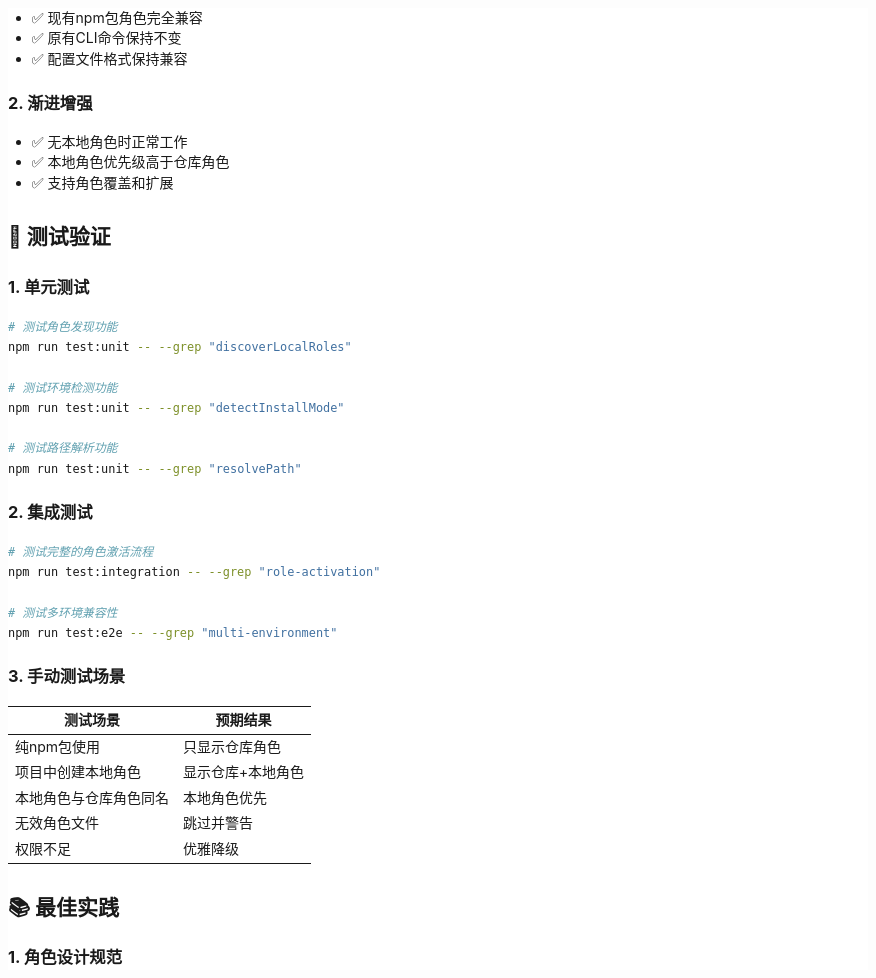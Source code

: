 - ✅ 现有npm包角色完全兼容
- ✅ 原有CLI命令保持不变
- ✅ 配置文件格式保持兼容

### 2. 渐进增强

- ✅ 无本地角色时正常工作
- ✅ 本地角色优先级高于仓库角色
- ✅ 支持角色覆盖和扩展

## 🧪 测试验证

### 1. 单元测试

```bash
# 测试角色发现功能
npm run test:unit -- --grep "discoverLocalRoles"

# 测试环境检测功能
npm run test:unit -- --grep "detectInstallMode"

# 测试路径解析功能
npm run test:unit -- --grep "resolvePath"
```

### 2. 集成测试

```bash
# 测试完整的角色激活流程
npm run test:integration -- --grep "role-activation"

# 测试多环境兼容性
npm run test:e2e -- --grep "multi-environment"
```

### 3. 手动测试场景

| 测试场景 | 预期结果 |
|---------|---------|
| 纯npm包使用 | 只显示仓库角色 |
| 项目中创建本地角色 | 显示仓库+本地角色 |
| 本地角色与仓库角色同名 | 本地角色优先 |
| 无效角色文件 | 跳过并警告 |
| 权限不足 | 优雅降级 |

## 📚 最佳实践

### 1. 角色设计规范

_ _ _

▶ _Description of the task_: Beginning at the line with "- ✅ 本地角色优先级高于仓库角色" and stopping after the line with "### 2. 集成测试", please write out every line of the data above exactly and nothing else.

▶ _Output of the exercise_:
- ✅ 本地角色优先级高于仓库角色
- ✅ 支持角色覆盖和扩展

## 🧪 测试验证

### 1. 单元测试

```bash
# 测试角色发现功能
npm run test:unit -- --grep "discoverLocalRoles"

# 测试环境检测功能
npm run test:unit -- --grep "detectInstallMode"

# 测试路径解析功能
npm run test:unit -- --grep "resolvePath"
```

### 2. 集成测试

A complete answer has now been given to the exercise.